大汗かいてケロリと復活するはずが、夕方からまた熱が出てきて万年床から動けなくなった。

最近の私の文章はどうなんだろう、と思う。ここ一年ほど、「これは会心の出来だ!」という手応えを感じることがなくなった。“会心”のハードルが高くなったわけではない。自分の書いた文を客観的に見られなくなっているせいか、単純に“会心の文”が書けていないためか。どっちにしろヤバい。

ホステスをしていた頃、客に「昼も働いてるでしょ?」と訊かれると、「本業はフリーライターです」と応えていた。そして「半年、仕事してないですけどね(笑)」なんてつけ加え、心を軋ませていた。「自称フリーライターです」なんてイジけたこともゆうておったな。いま思えば、自分の屈託を酒席に持ち込む最低のホステスだった。
ま、この手の素人ホステスを好むオヤジは少なからず存在するし、まだ20代前半だったし、クビにならない程度には働くことができた。しかしプロのホステスにはなれないことは自覚しており、不安で一杯の毎日を送っていた。

その頃からすると、「忙しい」とボヤくことができる現在の状況は、まるで夢のようだ。収入はむしろ減ったくらいだが、文章を書く機会は格段に増えた。

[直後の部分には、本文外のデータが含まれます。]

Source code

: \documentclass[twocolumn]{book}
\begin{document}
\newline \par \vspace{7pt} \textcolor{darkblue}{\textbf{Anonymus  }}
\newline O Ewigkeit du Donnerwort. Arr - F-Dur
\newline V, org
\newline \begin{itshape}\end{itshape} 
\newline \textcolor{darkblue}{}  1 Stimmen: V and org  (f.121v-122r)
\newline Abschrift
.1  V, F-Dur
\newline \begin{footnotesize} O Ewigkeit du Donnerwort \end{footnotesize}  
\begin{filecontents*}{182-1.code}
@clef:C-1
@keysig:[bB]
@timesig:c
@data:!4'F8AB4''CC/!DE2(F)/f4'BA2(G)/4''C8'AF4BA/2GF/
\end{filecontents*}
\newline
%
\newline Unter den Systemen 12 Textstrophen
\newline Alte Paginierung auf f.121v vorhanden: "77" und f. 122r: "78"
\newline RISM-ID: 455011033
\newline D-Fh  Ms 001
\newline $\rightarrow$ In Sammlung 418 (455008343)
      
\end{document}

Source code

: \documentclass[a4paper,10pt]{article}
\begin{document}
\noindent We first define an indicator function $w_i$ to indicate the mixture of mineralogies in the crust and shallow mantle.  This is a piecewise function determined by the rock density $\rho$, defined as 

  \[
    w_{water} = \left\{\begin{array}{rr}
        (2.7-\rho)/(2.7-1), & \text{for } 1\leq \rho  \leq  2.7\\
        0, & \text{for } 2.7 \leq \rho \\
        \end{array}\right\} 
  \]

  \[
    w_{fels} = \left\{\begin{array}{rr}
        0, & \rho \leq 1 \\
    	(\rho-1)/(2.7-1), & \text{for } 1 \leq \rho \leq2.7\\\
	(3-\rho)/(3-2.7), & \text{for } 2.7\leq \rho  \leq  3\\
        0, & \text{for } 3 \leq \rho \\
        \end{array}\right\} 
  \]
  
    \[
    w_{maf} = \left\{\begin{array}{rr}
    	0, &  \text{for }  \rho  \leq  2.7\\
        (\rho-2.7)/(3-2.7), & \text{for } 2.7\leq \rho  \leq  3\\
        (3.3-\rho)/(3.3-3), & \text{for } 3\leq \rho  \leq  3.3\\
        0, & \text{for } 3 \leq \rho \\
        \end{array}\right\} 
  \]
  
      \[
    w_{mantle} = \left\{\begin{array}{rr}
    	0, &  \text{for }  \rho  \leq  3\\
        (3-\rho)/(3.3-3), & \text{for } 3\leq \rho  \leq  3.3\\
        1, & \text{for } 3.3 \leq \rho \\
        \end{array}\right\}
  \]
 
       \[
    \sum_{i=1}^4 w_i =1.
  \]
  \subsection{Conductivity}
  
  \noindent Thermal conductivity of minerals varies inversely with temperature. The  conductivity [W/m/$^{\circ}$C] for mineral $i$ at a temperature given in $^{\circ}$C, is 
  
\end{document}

しかし、と思う。仕事が増えるにつれて、ひとつの仕事に注ぐ熱量が減っている気がする。
実際、エッセイの最初の1行を書くまで10時間以上唸るようなことがなくなった。唸れば唸るほどいいもんが書けるってわけではないが……。
遅筆がいくらかよくなっても、質が落ちてしまっては元も子もない。
このまま、自分の文章の質を計る物差しを失くした状態が続くのだろうか。気が滅入る。不安に耐えられなくなったら辞めよう。とかいいつつ、書く仕事にしがみついていくであろうことは自覚している。業ですな。

原稿を書き終えたあと、なかなか寝つくことができず、ようやくおとずれた眠りのなかでも読点を省いたり、改行を加えたりしていた頃には戻れないのだろうか。

な~んちゃって。明日になればただちに消去したくなるであろう戯言。夜書いたラブレターみたいなもんだ。

また熱が上がってきたようだ。とっとと寝よう。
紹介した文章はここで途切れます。